[Collection entries]
Content starts
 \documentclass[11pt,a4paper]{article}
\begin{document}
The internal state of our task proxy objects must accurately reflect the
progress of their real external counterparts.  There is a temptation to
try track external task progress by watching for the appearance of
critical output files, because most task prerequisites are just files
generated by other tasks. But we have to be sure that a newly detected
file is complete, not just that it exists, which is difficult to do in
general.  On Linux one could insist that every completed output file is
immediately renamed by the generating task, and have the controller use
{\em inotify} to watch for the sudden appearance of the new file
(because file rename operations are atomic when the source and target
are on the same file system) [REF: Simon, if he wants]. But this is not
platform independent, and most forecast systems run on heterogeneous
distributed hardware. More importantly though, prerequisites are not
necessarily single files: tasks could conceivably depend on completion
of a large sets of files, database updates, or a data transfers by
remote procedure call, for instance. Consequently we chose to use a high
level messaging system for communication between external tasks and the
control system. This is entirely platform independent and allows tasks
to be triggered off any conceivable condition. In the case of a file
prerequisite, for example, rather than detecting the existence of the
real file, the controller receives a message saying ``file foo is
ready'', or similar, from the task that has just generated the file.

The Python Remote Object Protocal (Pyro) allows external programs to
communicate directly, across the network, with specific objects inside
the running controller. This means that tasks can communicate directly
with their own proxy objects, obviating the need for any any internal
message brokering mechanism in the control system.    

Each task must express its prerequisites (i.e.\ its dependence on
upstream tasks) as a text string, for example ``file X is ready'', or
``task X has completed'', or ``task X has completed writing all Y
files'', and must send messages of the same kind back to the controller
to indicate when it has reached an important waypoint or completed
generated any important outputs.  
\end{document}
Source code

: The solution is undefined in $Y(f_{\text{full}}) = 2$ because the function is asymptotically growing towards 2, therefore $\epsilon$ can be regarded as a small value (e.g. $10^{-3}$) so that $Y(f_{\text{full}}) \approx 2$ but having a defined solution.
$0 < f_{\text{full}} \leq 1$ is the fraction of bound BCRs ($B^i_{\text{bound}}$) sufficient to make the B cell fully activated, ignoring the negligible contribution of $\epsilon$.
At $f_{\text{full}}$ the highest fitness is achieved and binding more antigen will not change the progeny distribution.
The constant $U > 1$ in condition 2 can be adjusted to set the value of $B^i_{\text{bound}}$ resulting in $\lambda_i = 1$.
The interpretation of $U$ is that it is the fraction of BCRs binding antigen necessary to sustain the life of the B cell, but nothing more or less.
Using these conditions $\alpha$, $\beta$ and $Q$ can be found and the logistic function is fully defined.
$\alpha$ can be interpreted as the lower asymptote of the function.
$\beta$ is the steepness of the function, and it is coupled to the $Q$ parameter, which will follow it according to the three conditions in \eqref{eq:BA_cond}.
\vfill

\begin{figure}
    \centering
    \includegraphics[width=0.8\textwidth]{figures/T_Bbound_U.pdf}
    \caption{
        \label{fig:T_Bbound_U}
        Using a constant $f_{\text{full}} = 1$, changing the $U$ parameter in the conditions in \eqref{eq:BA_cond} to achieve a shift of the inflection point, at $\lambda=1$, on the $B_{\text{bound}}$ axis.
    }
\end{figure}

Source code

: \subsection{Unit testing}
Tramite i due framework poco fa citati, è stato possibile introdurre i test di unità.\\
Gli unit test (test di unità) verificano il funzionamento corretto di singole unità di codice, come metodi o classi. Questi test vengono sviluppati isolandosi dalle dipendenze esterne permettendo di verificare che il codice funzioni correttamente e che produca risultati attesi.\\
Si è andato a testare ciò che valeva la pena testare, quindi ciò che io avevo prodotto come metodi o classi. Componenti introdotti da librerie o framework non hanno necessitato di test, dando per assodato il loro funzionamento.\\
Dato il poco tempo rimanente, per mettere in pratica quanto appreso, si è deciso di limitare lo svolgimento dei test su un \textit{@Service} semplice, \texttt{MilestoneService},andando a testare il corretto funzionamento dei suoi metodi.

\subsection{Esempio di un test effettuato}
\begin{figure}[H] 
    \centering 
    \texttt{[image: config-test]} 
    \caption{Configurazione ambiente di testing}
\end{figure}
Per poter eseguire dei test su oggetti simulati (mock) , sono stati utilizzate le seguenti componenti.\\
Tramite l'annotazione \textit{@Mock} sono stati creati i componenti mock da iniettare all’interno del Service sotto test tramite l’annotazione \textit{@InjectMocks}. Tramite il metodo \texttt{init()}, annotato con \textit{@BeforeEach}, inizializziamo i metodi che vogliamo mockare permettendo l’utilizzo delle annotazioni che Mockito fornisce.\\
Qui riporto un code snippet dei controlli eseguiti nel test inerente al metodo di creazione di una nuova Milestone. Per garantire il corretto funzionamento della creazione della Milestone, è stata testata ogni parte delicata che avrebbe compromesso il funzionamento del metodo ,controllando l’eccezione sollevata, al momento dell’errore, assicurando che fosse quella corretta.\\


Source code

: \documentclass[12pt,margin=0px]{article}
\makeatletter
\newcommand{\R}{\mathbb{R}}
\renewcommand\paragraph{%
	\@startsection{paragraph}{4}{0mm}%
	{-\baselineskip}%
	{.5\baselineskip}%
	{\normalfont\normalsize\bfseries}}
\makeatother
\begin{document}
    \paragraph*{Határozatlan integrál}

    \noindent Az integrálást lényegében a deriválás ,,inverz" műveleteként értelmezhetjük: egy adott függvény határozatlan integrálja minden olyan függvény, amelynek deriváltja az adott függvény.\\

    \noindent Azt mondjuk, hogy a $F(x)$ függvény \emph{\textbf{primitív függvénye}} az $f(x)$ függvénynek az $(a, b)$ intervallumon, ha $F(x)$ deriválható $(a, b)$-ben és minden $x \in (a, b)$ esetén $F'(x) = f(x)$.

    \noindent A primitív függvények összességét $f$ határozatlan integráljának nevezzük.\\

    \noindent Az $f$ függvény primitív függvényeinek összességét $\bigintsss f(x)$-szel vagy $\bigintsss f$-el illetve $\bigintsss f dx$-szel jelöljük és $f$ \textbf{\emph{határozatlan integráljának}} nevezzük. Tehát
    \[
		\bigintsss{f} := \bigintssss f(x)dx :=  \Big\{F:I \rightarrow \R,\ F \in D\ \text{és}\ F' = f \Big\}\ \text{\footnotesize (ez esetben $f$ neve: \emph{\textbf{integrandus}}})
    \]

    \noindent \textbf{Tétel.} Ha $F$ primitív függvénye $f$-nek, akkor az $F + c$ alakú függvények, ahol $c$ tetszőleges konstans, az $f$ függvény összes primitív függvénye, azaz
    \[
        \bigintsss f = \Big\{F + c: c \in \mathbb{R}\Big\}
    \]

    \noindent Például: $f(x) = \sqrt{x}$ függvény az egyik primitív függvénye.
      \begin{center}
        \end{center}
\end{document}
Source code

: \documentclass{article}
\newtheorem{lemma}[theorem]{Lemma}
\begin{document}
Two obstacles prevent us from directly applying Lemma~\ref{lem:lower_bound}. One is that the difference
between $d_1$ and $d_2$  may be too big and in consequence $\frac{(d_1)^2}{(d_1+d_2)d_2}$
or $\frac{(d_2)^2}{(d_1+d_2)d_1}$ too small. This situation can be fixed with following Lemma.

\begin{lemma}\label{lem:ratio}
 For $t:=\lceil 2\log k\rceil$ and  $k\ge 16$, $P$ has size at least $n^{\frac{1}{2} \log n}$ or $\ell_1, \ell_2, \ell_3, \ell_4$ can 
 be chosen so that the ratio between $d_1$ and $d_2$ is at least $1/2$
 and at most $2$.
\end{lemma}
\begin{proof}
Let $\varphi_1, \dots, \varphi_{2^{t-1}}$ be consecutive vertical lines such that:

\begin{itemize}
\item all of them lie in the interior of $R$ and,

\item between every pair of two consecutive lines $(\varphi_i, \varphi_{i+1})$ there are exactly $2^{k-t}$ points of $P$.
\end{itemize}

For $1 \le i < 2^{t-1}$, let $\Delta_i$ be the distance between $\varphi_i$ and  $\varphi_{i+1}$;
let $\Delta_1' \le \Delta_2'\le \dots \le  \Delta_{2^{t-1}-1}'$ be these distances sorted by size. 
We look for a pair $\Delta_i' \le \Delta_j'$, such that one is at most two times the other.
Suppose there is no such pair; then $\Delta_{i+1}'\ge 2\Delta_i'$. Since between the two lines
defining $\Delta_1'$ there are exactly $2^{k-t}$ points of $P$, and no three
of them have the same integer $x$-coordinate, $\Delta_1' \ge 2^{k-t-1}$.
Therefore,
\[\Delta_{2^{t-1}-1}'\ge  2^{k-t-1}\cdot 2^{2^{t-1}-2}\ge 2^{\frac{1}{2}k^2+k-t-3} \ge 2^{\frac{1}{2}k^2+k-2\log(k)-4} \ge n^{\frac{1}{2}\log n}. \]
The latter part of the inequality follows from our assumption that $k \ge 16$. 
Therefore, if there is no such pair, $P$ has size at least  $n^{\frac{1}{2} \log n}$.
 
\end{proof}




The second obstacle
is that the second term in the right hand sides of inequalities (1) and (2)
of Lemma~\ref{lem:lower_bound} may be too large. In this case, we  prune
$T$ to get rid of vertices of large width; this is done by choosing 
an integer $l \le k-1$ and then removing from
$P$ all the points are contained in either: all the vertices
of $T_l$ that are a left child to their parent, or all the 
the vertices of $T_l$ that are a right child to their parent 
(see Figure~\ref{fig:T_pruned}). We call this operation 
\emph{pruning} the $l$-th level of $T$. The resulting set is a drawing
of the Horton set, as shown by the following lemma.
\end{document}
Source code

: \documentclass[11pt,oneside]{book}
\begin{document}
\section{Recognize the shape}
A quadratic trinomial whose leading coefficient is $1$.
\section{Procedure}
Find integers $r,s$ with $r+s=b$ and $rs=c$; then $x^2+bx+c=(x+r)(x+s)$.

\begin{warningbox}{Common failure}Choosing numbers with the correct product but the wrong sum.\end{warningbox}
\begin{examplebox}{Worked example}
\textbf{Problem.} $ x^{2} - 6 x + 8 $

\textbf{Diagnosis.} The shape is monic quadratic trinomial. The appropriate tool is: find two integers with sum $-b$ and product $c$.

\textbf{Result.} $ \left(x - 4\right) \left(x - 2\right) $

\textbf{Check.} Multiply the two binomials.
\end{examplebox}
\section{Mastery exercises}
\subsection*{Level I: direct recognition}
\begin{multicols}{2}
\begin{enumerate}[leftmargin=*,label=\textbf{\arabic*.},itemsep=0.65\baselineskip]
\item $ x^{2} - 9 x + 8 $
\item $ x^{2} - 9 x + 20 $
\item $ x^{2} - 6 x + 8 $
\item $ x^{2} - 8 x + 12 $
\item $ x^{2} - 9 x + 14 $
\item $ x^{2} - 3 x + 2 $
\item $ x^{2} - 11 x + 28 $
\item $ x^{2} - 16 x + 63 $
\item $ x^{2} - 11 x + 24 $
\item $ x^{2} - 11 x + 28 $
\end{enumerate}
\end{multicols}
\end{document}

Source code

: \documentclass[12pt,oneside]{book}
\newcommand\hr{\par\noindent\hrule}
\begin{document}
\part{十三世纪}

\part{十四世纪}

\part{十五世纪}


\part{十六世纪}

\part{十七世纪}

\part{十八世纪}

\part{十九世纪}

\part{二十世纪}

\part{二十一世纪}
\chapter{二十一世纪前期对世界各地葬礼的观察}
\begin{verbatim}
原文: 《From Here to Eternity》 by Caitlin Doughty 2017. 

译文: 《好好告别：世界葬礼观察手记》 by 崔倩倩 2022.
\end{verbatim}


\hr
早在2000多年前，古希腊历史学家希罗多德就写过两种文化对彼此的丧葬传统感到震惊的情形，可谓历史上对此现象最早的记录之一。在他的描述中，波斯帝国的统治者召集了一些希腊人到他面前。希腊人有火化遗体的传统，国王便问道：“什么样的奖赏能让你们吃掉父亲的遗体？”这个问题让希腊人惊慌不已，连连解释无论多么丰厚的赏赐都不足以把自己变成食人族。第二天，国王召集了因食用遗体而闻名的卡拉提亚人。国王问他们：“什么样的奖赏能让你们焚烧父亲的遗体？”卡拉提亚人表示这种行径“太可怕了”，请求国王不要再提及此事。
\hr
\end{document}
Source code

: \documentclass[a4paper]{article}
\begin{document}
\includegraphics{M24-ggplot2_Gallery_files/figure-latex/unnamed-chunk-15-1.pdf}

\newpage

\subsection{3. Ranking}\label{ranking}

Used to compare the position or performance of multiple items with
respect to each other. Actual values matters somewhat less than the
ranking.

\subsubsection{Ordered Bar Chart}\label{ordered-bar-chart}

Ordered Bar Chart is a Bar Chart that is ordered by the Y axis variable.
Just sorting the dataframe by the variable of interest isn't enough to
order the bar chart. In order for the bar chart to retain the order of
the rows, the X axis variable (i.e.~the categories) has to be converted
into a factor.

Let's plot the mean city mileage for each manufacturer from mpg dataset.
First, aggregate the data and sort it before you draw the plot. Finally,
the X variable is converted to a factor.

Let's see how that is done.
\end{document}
Content ends
PROBLEM
Show the lines in the entries above that include the string "variable".

WRITTEN RESPONSE
Ordered Bar Chart is a Bar Chart that is ordered by the Y axis variable.
Just sorting the dataframe by the variable of interest isn't enough to
the rows, the X axis variable (i.e.~the categories) has to be converted
the X variable is converted to a factor.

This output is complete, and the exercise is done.